_Directions for this task_
Reproduce all of the data below without alteration; exclude every picture.

_Material to process_
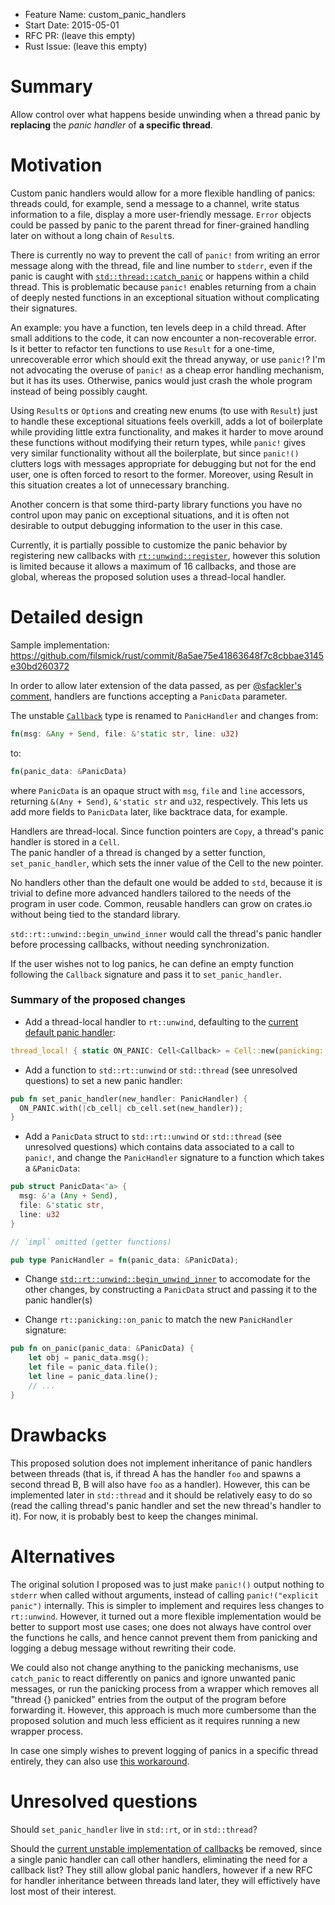 - Feature Name: custom_panic_handlers
- Start Date: 2015-05-01
- RFC PR: (leave this empty)
- Rust Issue: (leave this empty)

# Summary

Allow control over what happens beside unwinding when a thread panic by **replacing** the *panic handler* of **a specific thread**.

# Motivation

Custom panic handlers would allow for a more flexible handling of panics: threads could, for example, send a message to a channel, write status information to a file, display a more user-friendly message. `Error` objects could be passed by panic to the parent thread for finer-grained handling later on without a long chain of `Result`s.

There is currently no way to prevent the call of `panic!` from writing an error message along with the thread, file and line number to `stderr`, even if the panic is caught with [`std::thread::catch_panic`](http://doc.rust-lang.org/nightly/std/thread/fn.catch_panic.html) or happens within a child thread. This is problematic because `panic!` enables returning from a chain of deeply nested functions in an exceptional situation without complicating their signatures.

An example: you have a function, ten levels deep in a child thread. After small additions to the code, it can now encounter a non-recoverable error.
Is it better to refactor ten functions to use `Result` for a one-time, unrecoverable error which should exit the thread anyway, or use `panic!`? I'm not advocating the overuse of `panic!` as a cheap error handling mechanism, but it has its uses. Otherwise, panics would just crash the whole program instead of being possibly caught.

Using `Result`s or `Option`s and creating new enums (to use with `Result`) just to handle these exceptional situations feels overkill, adds a lot of boilerplate while providing little extra functionality, and makes it harder to move around these functions without modifying their return types, while `panic!` gives very similar functionality without all the boilerplate, but since `panic!()` clutters logs with messages appropriate for debugging but not for the end user, one is often forced to resort to the former. Moreover, using Result in this situation creates a lot of unnecessary branching.

Another concern is that some third-party library functions you have no control upon may panic on exceptional situations, and it is often not desirable to output debugging information to the user in this case.

Currently, it is partially possible to customize the panic behavior by registering new callbacks with [`rt::unwind::register`](http://doc.rust-lang.org/std/rt/unwind/fn.register.html), however this solution is limited because it allows a maximum of 16 callbacks, and those are global, whereas the proposed solution uses a thread-local handler.

# Detailed design

Sample implementation: https://github.com/filsmick/rust/commit/8a5ae75e41863648f7c8cbbae3145e30bd260372

In order to allow later extension of the data passed, as per [@sfackler's comment](https://github.com/rust-lang/rfcs/pull/1100#discussion_r33882931), handlers are functions accepting a `PanicData` parameter.


The unstable [`Callback`](https://doc.rust-lang.org/std/rt/unwind/type.Callback.html) type is renamed to `PanicHandler` and changes from:
``` rust
fn(msg: &Any + Send, file: &'static str, line: u32)
```

to:
```rust
fn(panic_data: &PanicData)
```
where `PanicData` is an opaque struct with `msg`, `file` and `line` accessors, returning `&(Any + Send)`, `&'static str` and `u32`, respectively. This lets us add more fields to `PanicData` later, like backtrace data, for example.


Handlers are thread-local. Since function pointers are `Copy`, a thread's panic handler is stored in a `Cell`.  
The panic handler of a thread is changed by a setter function, `set_panic_handler`, which sets the inner value of the Cell to the new pointer.

No handlers other than the default one would be added to `std`, because it is trivial to define more advanced handlers tailored to the needs of the program in user code. Common, reusable handlers can grow on crates.io without being tied to the standard library.

`std::rt::unwind::begin_unwind_inner` would call the thread's panic handler before processing callbacks, without needing synchronization.

If the user wishes not to log panics, he can define an empty function following the `Callback` signature and pass it to `set_panic_handler`.

### Summary of the proposed changes

* Add a thread-local handler to `rt::unwind`, defaulting to the [current default panic handler](https://github.com/rust-lang/rust/blob/2b8c9b12f91c0bf2c1e6278a5f803c2df3698432/src/libstd/panicking.rs#L28):
```rust
thread_local! { static ON_PANIC: Cell<Callback> = Cell::new(panicking::on_panic) }
```

* Add a function to `std::rt::unwind` or `std::thread` (see unresolved questions) to set a new panic handler:
``` rust
pub fn set_panic_handler(new_handler: PanicHandler) {
  ON_PANIC.with(|cb_cell| cb_cell.set(new_handler));
}
```

* Add a `PanicData` struct to `std::rt::unwind` or `std::thread` (see unresolved questions) which contains data associated to a call to `panic!`, and change the `PanicHandler` signature to a function which takes a `&PanicData`:
```rust
pub struct PanicData<'a> {
  msg: &'a (Any + Send),
  file: &'static str,
  line: u32
}

// `impl` omitted (getter functions)

pub type PanicHandler = fn(panic_data: &PanicData);
```

* Change [`std::rt::unwind::begin_unwind_inner`](https://github.com/rust-lang/rust/blob/9cc0b2247509d61d6a246a5c5ad67f84b9a2d8b6/src/libstd/rt/unwind/mod.rs#L241-L276) to accomodate for the other changes, by constructing a `PanicData` struct and passing it to the panic handler(s)

* Change `rt::panicking::on_panic` to match the new `PanicHandler` signature:
```rust
pub fn on_panic(panic_data: &PanicData) {
    let obj = panic_data.msg();
    let file = panic_data.file();
    let line = panic_data.line();
    // ...
}
```

# Drawbacks

This proposed solution does not implement inheritance of panic handlers between threads (that is, if thread A has the handler `foo` and spawns a second thread B, B will also have `foo` as a handler).
However, this can be implemented later in `std::thread` and it should be relatively easy to do so (read the calling thread's panic handler and set the new thread's handler to it). For now, it is probably best to keep the changes minimal.


# Alternatives

The original solution I proposed was to just make `panic!()` output nothing to `stderr` when called without arguments, instead of calling `panic!("explicit panic")` internally. This is simpler to implement and requires less changes to `rt::unwind`. However, it turned out a more flexible implementation would be better to support most use cases; one does not always have control over the functions he calls, and hence cannot prevent them from panicking and logging a debug message without rewriting their code.

We could also not change anything to the panicking mechanisms, use `catch_panic` to react differently on panics and ignore unwanted panic messages, or run the panicking process from a wrapper which removes all "thread {} panicked" entries from the output of the program before forwarding it. However, this approach is much more cumbersome than the proposed solution and much less efficient as it requires running a new wrapper process.

In case one simply wishes to prevent logging of panics in a specific thread entirely, they can also use [this workaround](https://github.com/rust-lang/rust/issues/24099#issuecomment-89908401).


# Unresolved questions

Should `set_panic_handler` live in `std::rt`, or in `std::thread`?

Should the [current unstable implementation of callbacks](http://doc.rust-lang.org/std/rt/unwind/fn.register.html) be removed, since a single panic handler can call other handlers, eliminating the need for a callback list? They still allow global panic handlers, however if a new RFC for handler inheritance between threads land later, they will effictively have lost most of their interest.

_Written response_
 - Feature Name: custom_panic_handlers
- Start Date: 2015-05-01
- RFC PR: (leave this empty)
- Rust Issue: (leave this empty)

# Summary

Allow control over what happens beside unwinding when a thread panic by **replacing** the *panic handler* of **a specific thread**.

# Motivation

Custom panic handlers would allow for a more flexible handling of panics: threads could, for example, send a message to a channel, write status information to a file, display a more user-friendly message. `Error` objects could be passed by panic to the parent thread for finer-grained handling later on without a long chain of `Result`s.

There is currently no way to prevent the call of `panic!` from writing an error message along with the thread, file and line number to `stderr`, even if the panic is caught with [`std::thread::catch_panic`](http://doc.rust-lang.org/nightly/std/thread/fn.catch_panic.html) or happens within a child thread. This is problematic because `panic!` enables returning from a chain of deeply nested functions in an exceptional situation without complicating their signatures.

An example: you have a function, ten levels deep in a child thread. After small additions to the code, it can now encounter a non-recoverable error.
Is it better to refactor ten functions to use `Result` for a one-time, unrecoverable error which should exit the thread anyway, or use `panic!`? I'm not advocating the overuse of `panic!` as a cheap error handling mechanism, but it has its uses. Otherwise, panics would just crash the whole program instead of being possibly caught.

Using `Result`s or `Option`s and creating new enums (to use with `Result`) just to handle these exceptional situations feels overkill, adds a lot of boilerplate while providing little extra functionality, and makes it harder to move around these functions without modifying their return types, while `panic!` gives very similar functionality without all the boilerplate, but since `panic!()` clutters logs with messages appropriate for debugging but not for the end user, one is often forced to resort to the former. Moreover, using Result in this situation creates a lot of unnecessary branching.

Another concern is that some third-party library functions you have no control upon may panic on exceptional situations, and it is often not desirable to output debugging information to the user in this case.

Currently, it is partially possible to customize the panic behavior by registering new callbacks with [`rt::unwind::register`](http://doc.rust-lang.org/std/rt/unwind/fn.register.html), however this solution is limited because it allows a maximum of 16 callbacks, and those are global, whereas the proposed solution uses a thread-local handler.

# Detailed design

Sample implementation: https://github.com/filsmick/rust/commit/8a5ae75e41863648f7c8cbbae3145e30bd260372

In order to allow later extension of the data passed, as per [@sfackler's comment](https://github.com/rust-lang/rfcs/pull/1100#discussion_r33882931), handlers are functions accepting a `PanicData` parameter.


The unstable [`Callback`](https://doc.rust-lang.org/std/rt/unwind/type.Callback.html) type is renamed to `PanicHandler` and changes from:
``` rust
fn(msg: &Any + Send, file: &'static str, line: u32)
```

to:
```rust
fn(panic_data: &PanicData)
```
where `PanicData` is an opaque struct with `msg`, `file` and `line` accessors, returning `&(Any + Send)`, `&'static str` and `u32`, respectively. This lets us add more fields to `PanicData` later, like backtrace data, for example.


Handlers are thread-local. Since function pointers are `Copy`, a thread's panic handler is stored in a `Cell`.  
The panic handler of a thread is changed by a setter function, `set_panic_handler`, which sets the inner value of the Cell to the new pointer.

No handlers other than the default one would be added to `std`, because it is trivial to define more advanced handlers tailored to the needs of the program in user code. Common, reusable handlers can grow on crates.io without being tied to the standard library.

`std::rt::unwind::begin_unwind_inner` would call the thread's panic handler before processing callbacks, without needing synchronization.

If the user wishes not to log panics, he can define an empty function following the `Callback` signature and pass it to `set_panic_handler`.

### Summary of the proposed changes

* Add a thread-local handler to `rt::unwind`, defaulting to the [current default panic handler](https://github.com/rust-lang/rust/blob/2b8c9b12f91c0bf2c1e6278a5f803c2df3698432/src/libstd/panicking.rs#L28):
```rust
thread_local! { static ON_PANIC: Cell<Callback> = Cell::new(panicking::on_panic) }
```

* Add a function to `std::rt::unwind` or `std::thread` (see unresolved questions) to set a new panic handler:
``` rust
pub fn set_panic_handler(new_handler: PanicHandler) {
  ON_PANIC.with(|cb_cell| cb_cell.set(new_handler));
}
```

* Add a `PanicData` struct to `std::rt::unwind` or `std::thread` (see unresolved questions) which contains data associated to a call to `panic!`, and change the `PanicHandler` signature to a function which takes a `&PanicData`:
```rust
pub struct PanicData<'a> {
  msg: &'a (Any + Send),
  file: &'static str,
  line: u32
}

// `impl` omitted (getter functions)

pub type PanicHandler = fn(panic_data: &PanicData);
```

* Change [`std::rt::unwind::begin_unwind_inner`](https://github.com/rust-lang/rust/blob/9cc0b2247509d61d6a246a5c5ad67f84b9a2d8b6/src/libstd/rt/unwind/mod.rs#L241-L276) to accomodate for the other changes, by constructing a `PanicData` struct and passing it to the panic handler(s)

* Change `rt::panicking::on_panic` to match the new `PanicHandler` signature:
```rust
pub fn on_panic(panic_data: &PanicData) {
    let obj = panic_data.msg();
    let file = panic_data.file();
    let line = panic_data.line();
    // ...
}
```

# Drawbacks

This proposed solution does not implement inheritance of panic handlers between threads (that is, if thread A has the handler `foo` and spawns a second thread B, B will also have `foo` as a handler).
However, this can be implemented later in `std::thread` and it should be relatively easy to do so (read the calling thread's panic handler and set the new thread's handler to it). For now, it is probably best to keep the changes minimal.


# Alternatives

The original solution I proposed was to just make `panic!()` output nothing to `stderr` when called without arguments, instead of calling `panic!("explicit panic")` internally. This is simpler to implement and requires less changes to `rt::unwind`. However, it turned out a more flexible implementation would be better to support most use cases; one does not always have control over the functions he calls, and hence cannot prevent them from panicking and logging a debug message without rewriting their code.

We could also not change anything to the panicking mechanisms, use `catch_panic` to react differently on panics and ignore unwanted panic messages, or run the panicking process from a wrapper which removes all "thread {} panicked" entries from the output of the program before forwarding it. However, this approach is much more cumbersome than the proposed solution and much less efficient as it requires running a new wrapper process.

In case one simply wishes to prevent logging of panics in a specific thread entirely, they can also use [this workaround](https://github.com/rust-lang/rust/issues/24099#issuecomment-89908401).


# Unresolved questions

Should `set_panic_handler` live in `std::rt`, or in `std::thread`?

Should the [current unstable implementation of callbacks](http://doc.rust-lang.org/std/rt/unwind/fn.register.html) be removed, since a single panic handler can call other handlers, eliminating the need for a callback list? They still allow global panic handlers, however if a new RFC for handler inheritance between threads land later, they will effictively have lost most of their interest.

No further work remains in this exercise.